# Problem to work on:
From the data underneath, reproduce exactly the stretch that begins at the line with "I've created two" and ends after the line with "1. Visit the".

# Recorded data:
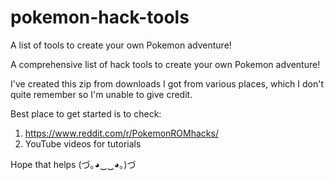 # pokemon-hack-tools
A list of tools to create your own Pokemon adventure!

A comprehensive list of hack tools to create your own Pokemon adventure!

I've created this zip from downloads I got from various places, which I don't quite remember so I'm unable to give credit.

Best place to get started is to check:
1. https://www.reddit.com/r/PokemonROMhacks/
2. YouTube videos for tutorials

Hope that helps
(づ｡◕‿‿◕｡)づ
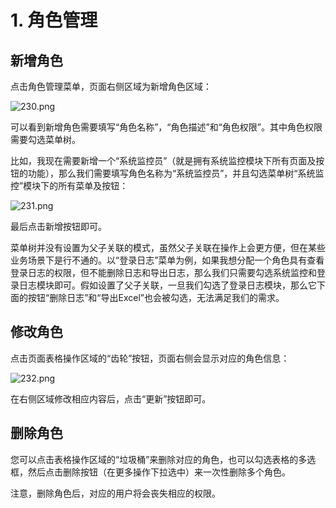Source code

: # 1. 角色管理

## 新增角色

点击角色管理菜单，页面右侧区域为新增角色区域：

![230.png](https://s2.ax1x.com/2019/09/05/nnkPIS.png)

可以看到新增角色需要填写“角色名称”，“角色描述”和“角色权限”。其中角色权限需要勾选菜单树。

比如，我现在需要新增一个“系统监控员”（就是拥有系统监控模块下所有页面及按钮的功能），那么我们需要填写角色名称为“系统监控员”，并且勾选菜单树“系统监控”模块下的所有菜单及按钮：

![231.png](https://s2.ax1x.com/2019/09/05/nncYee.png)

最后点击新增按钮即可。

菜单树并没有设置为父子关联的模式，虽然父子关联在操作上会更方便，但在某些业务场景下是行不通的。以“登录日志”菜单为例，如果我想分配一个角色具有查看登录日志的权限，但不能删除日志和导出日志，那么我们只需要勾选系统监控和登录日志模块即可。假如设置了父子关联，一旦我们勾选了登录日志模块，那么它下面的按钮“删除日志”和“导出Excel”也会被勾选，无法满足我们的需求。

## 修改角色

点击页面表格操作区域的“齿轮”按钮，页面右侧会显示对应的角色信息：

![232.png](https://s2.ax1x.com/2019/09/05/nnMrAs.png)

在右侧区域修改相应内容后，点击“更新”按钮即可。

## 删除角色

您可以点击表格操作区域的“垃圾桶”来删除对应的角色，也可以勾选表格的多选框，然后点击删除按钮（在更多操作下拉选中）来一次性删除多个角色。

注意，删除角色后，对应的用户将会丧失相应的权限。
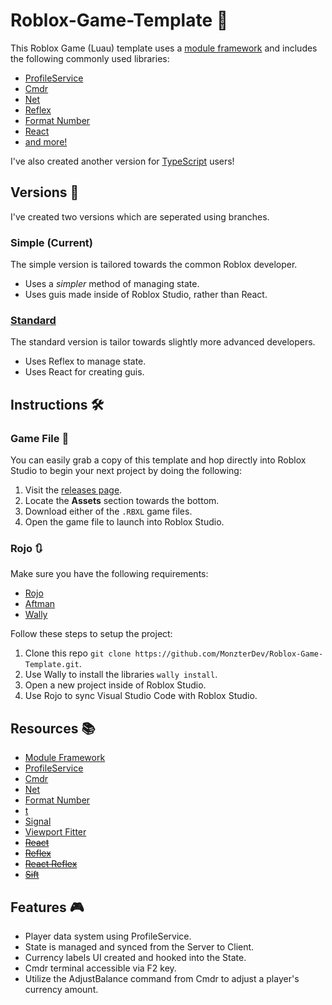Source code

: # Roblox-Game-Template 🚀

This Roblox Game (Luau) template uses a [module framework](https://monzter.dev/lessons/the-module-framework/) and includes the following commonly used libraries:
- [ProfileService](https://github.com/MadStudioRoblox/ProfileService/)
- [Cmdr](https://github.com/evaera/Cmdr/)
- [Net](https://github.com/roblox-aurora/rbx-net)
- [Reflex](https://github.com/littensy/reflex)
- [Format Number](https://devforum.roblox.com/t/311-formatnumber-a-module-for-formatting-numbers/)
- [React](https://github.com/Roblox/react-lua)
- [and more!](https://github.com/MonzterDev/Roblox-Game-Template/blob/master/wally.toml)

I've also created another version for [TypeScript](https://github.com/MonzterDev/Roblox-TS-Template) users!

## Versions 🖖

I've created two versions which are seperated using branches.

### Simple (Current)
The simple version is tailored towards the common Roblox developer.
- Uses a *simpler* method of managing state.
- Uses guis made inside of Roblox Studio, rather than React.

### [Standard](https://github.com/MonzterDev/Roblox-Game-Template/)
The standard version is tailor towards slightly more advanced developers.
- Uses Reflex to manage state.
- Uses React for creating guis.

## Instructions 🛠️

### Game File 📁
You can easily grab a copy of this template and hop directly into Roblox Studio to begin your next project by doing the following:

1. Visit the [releases page](https://github.com/MonzterDev/Roblox-Game-Template/releases).
2. Locate the **Assets** section towards the bottom.
3. Download either of the `.RBXL` game files.
4. Open the game file to launch into Roblox Studio.

### Rojo 🔃
Make sure you have the following requirements:

- [Rojo](https://rojo.space/docs/v7/getting-started/installation/)
- [Aftman](https://github.com/LPGhatguy/aftman#installation)
- [Wally](https://wally.run/install)

Follow these steps to setup the project:

1. Clone this repo `git clone https://github.com/MonzterDev/Roblox-Game-Template.git`.
2. Use Wally to install the libraries `wally install`.
3. Open a new project inside of Roblox Studio.
4. Use Rojo to sync Visual Studio Code with Roblox Studio.

## Resources 📚

- [Module Framework](https://monzter.dev/lessons/the-module-framework/)
- [ProfileService](https://github.com/MadStudioRoblox/ProfileService/)
- [Cmdr](https://github.com/evaera/Cmdr/)
- [Net](https://github.com/roblox-aurora/rbx-net)
- [Format Number](https://devforum.roblox.com/t/311-formatnumber-a-module-for-formatting-numbers/)
- [t](https://github.com/osyrisrblx/t)
- [Signal](https://sleitnick.github.io/RbxUtil/api/Signal/)
- [Viewport Fitter](https://devforum.roblox.com/t/viewportframe-model-fitter/1345611)
- ~~[React](https://github.com/Roblox/react-lua)~~
- ~~[Reflex](https://github.com/littensy/reflex)~~
- ~~[React Reflex](https://github.com/littensy/react-reflex)~~
- ~~[Sift](https://github.com/cxmeel/sift)~~

## Features 🎮

- Player data system using ProfileService.
- State is managed and synced from the Server to Client.
- Currency labels UI created and hooked into the State.
- Cmdr terminal accessible via F2 key.
- Utilize the AdjustBalance command from Cmdr to adjust a player's currency amount.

# Problem solution:
I've created two versions which are seperated using branches.

### Simple (Current)
The simple version is tailored towards the common Roblox developer.
- Uses a *simpler* method of managing state.
- Uses guis made inside of Roblox Studio, rather than React.

### [Standard](https://github.com/MonzterDev/Roblox-Game-Template/)
The standard version is tailor towards slightly more advanced developers.
- Uses Reflex to manage state.
- Uses React for creating guis.

## Instructions 🛠️

### Game File 📁
You can easily grab a copy of this template and hop directly into Roblox Studio to begin your next project by doing the following:

1. Visit the [releases page](https://github.com/MonzterDev/Roblox-Game-Template/releases).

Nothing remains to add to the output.